Инна Тарасова
Моя вторая вселенная. Долина Басмаков
ПОСВЯЩЕНИЯ
Посвящается моей дочери Олесе, которая, сама того не понимая, учит меня любить.
А также всем матерям. Любите своих детей, молитесь за них и благословляйте. Пусть их жизнь будет лучше, чем у нас.
БЛАГОДАРНОСТИ
Спасибо моей подруге Айжан за то, что поверила в меня. Без нее не было бы этой книги.
Спасибо моей подруге Белле, которая с момента нашего знакомства поддерживала и помогала мне.
И отдельная благодарность Богу: за мою жизнь, за мою дочь, за то, что вылечил ее, и за возможность написать эту книгу.
Моя вторая вселенная
Когда смотрю в твои глаза, я вижу небо.
Я чувствую полет орла над бездной.
Когда смотрю в твои глаза, я вижу звезды.
Я вижу Млечный Путь, я вижу космос.
Ты моя вселенная.
Ты моя вселенная, ты моя родная.
Ты моя любимая. Я не знаю,
Что случится и как сложится твоя судьба.
Как спасти и уберечь от беды тебя?
Как спасти и уберечь тебя?
Ты моя вселенная.
Когда смотрю в твои глаза, я вижу водные просторы.
Бездонные моря, бушующие волны.
И я молитвою своей со дна тебя достану.
Благословлять тебя не перестану.
Ты моя вселенная.
Ты моя вселенная, ты моя родная.
Ты моя любимая. И я знаю.
Я пройду сквозь вечность. Я пройду сквозь тьму.

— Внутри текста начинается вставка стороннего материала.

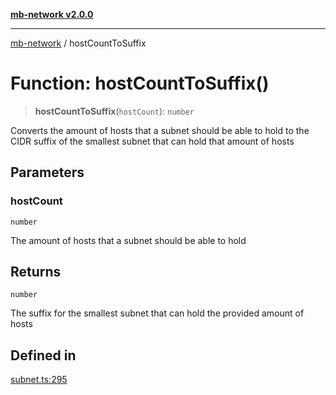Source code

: [**mb-network v2.0.0**](../README.md)

***

[mb-network](../README.md) / hostCountToSuffix

# Function: hostCountToSuffix()

> **hostCountToSuffix**(`hostCount`): `number`

Converts the amount of hosts that a subnet should be able to hold to the CIDR suffix of the smallest subnet that can hold that amount of hosts

## Parameters

### hostCount

`number`

The amount of hosts that a subnet should be able to hold

## Returns

`number`

The suffix for the smallest subnet that can hold the provided amount of hosts

## Defined in

[subnet.ts:295](https://github.com/mbachmann97/mb-network/blob/3f5d1757544ae826d544d9a0cd9aec41c51c4650/src/subnet.ts#L295)
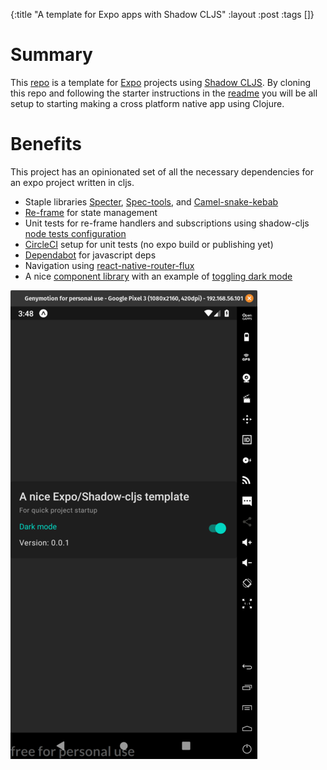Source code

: {:title "A template for Expo apps with Shadow CLJS" :layout :post :tags []}

# Summary

This [repo](https://github.com/jgoodhcg/shadow-cljs-expo-starter) is a template for [Expo](https://expo.io/) projects using [Shadow CLJS](https://shadow-cljs.github.io/docs/UsersGuide.html). By cloning this repo and following the starter instructions in the [readme](https://github.com/jgoodhcg/shadow-cljs-expo-starter#new-project-starter) you will be all setup to starting making a cross platform native app using Clojure.

# Benefits

This project has an opinionated set of all the necessary dependencies for an expo project written in cljs. 
- Staple libraries [Specter](https://github.com/redplanetlabs/specter), [Spec-tools](https://github.com/metosin/spec-tools), and [Camel-snake-kebab](https://clj-commons.org/camel-snake-kebab/)
- [Re-frame](https://github.com/day8/re-frame) for state management
- Unit tests for re-frame handlers and subscriptions using shadow-cljs [node tests configuration](https://shadow-cljs.github.io/docs/UsersGuide.html#target-node-test) 
- [CircleCI](https://circleci.com/) setup for unit tests (no expo build or publishing yet)
- [Dependabot](https://dependabot.com/) for javascript deps
- Navigation using [react-native-router-flux](https://github.com/aksonov/react-native-router-flux#react-native-router-v4x------)
- A nice [component library](https://callstack.github.io/react-native-paper/getting-started.html) with an example of [toggling dark mode](https://github.com/jgoodhcg/shadow-cljs-expo-starter/blob/master/src/main/new_project_name/app.cljs#L50-L53)


![img](./../../img/shadow-cljs-expo-starter-dark-sm.png "App in dark mode")
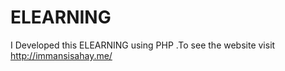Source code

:# ELEARNING
I Developed  this  ELEARNING using PHP .To see the website visit http://immansisahay.me/
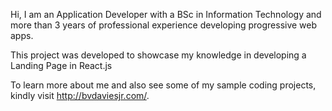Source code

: Hi, I am an Application Developer with a BSc in Information Technology and more than 3 years of professional experience developing progressive web apps. 

This project was developed to showcase my knowledge in developing a Landing Page in React.js

To learn more about me and also see some of my sample coding projects, kindly visit http://bvdaviesjr.com/.
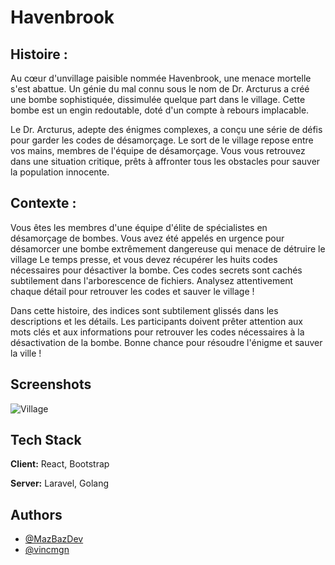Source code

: # Havenbrook

## Histoire :

Au cœur d'unvillage paisible nommée Havenbrook, une menace mortelle s'est abattue. Un génie du mal connu sous le nom de Dr. Arcturus a créé une bombe sophistiquée, dissimulée quelque part dans le village. Cette bombe est un engin redoutable, doté d'un compte à rebours implacable.

Le Dr. Arcturus, adepte des énigmes complexes, a conçu une série de défis pour garder les codes de désamorçage. Le sort de le village repose entre vos mains, membres de l'équipe de désamorçage. Vous vous retrouvez dans une situation critique, prêts à affronter tous les obstacles pour sauver la population innocente.

## Contexte :

Vous êtes les membres d'une équipe d'élite de spécialistes en désamorçage de bombes. Vous avez été appelés en urgence pour désamorcer une bombe extrêmement dangereuse qui menace de détruire le village Le temps presse, et vous devez récupérer les huits codes nécessaires pour désactiver la bombe. Ces codes secrets sont cachés subtilement dans l'arborescence de fichiers. Analysez attentivement chaque détail pour retrouver les codes et sauver le village !

Dans cette histoire, des indices sont subtilement glissés dans les descriptions et les détails. Les participants doivent prêter attention aux mots clés et aux informations pour retrouver les codes nécessaires à la désactivation de la bombe. Bonne chance pour résoudre l'énigme et sauver la ville !

## Screenshots

![Village](https://zupimages.net/up/23/35/lg3j.jpg)

## Tech Stack

**Client:** React, Bootstrap

**Server:** Laravel, Golang

## Authors

- [@MazBazDev](https://github.com/MazBazDev)
- [@vincmgn](https://github.com/vincmgn)
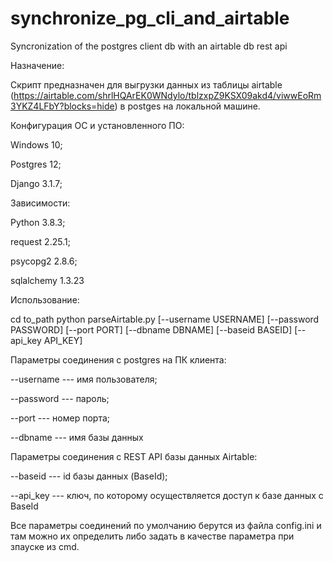 # synchronize_pg_cli_and_airtable
Syncronization of the postgres client db with an airtable db rest api


Назначение:

Скрипт предназначен для выгрузки данных из таблицы airtable (https://airtable.com/shrlHQArEK0WNdylo/tblzxpZ9KSX09akd4/viwwEoRm3YKZ4LFbY?blocks=hide) в postges на локальной машине.




Конфигурация ОС и установленного ПО:

Windows 10;

Postgres 12;

Django 3.1.7;

Зависимости:

Python 3.8.3;

request 2.25.1;

psycopg2 2.8.6;

sqlalchemy 1.3.23




Использование:

cd to_path
python parseAirtable.py [--username USERNAME] [--password PASSWORD] [--port PORT] [--dbname DBNAME] [--baseid BASEID] [--api_key API_KEY]


Параметры соединения с postgres на ПК клиента:


--username --- имя пользователя;

--password --- пароль;

--port --- номер порта;

--dbname --- имя базы данных

Параметры соединения с REST API базы данных Airtable:

--baseid --- id базы данных (BaseId);

--api_key --- ключ, по которому осуществляется доступ к базе данных с BaseId



Все параметры соединений по умолчанию берутся из файла config.ini и там можно их определить либо задать в качестве параметра при зпауске из cmd.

В этом мире и другом я тебя найду.
Я тебя, любимая, найду.
Ты моя вселенная.
Пролог
Тебя преследуют два самых ужасных слова: «что, если». Ты нашел ответ, возвращайся.
Главный морлок. «Машина времени»,
реж. Саймон Уэллс, 2002
Что, если бы вы могли узнать, как сложится ваша жизнь, прими вы или кто-то из ваших близких другое решение или сделай иной выбор? Или если какое-то событие не произойдет, или случится что-то иное?
Неужели вы никогда не задумывались об этом? Я не про сожаления. Я про то, что если кому-то из вас выпал бы случай это узнать, как сложилась бы ваша жизнь? Мне такой случай выпал.
Часть 1. Два самых ужасных слова
Глава 1. Аниридия
Мы с дочкой стояли в часовне в аэропорту. Каждый раз, когда я хотела попросить что-то у Бога, у меня не получалось. Мне было стыдно жаловаться Ему.
Я слышала, что самая сильная – не молитва-просьба, а молитва-благодарность. И каждый раз я говорила Ему: «Спасибо за мою жизнь, за мою дочь и за то, что вылечил ее». Только позже я поняла, что во мне оставались злость и обида, и это была не благодарственная молитва, а молитва-жалоба.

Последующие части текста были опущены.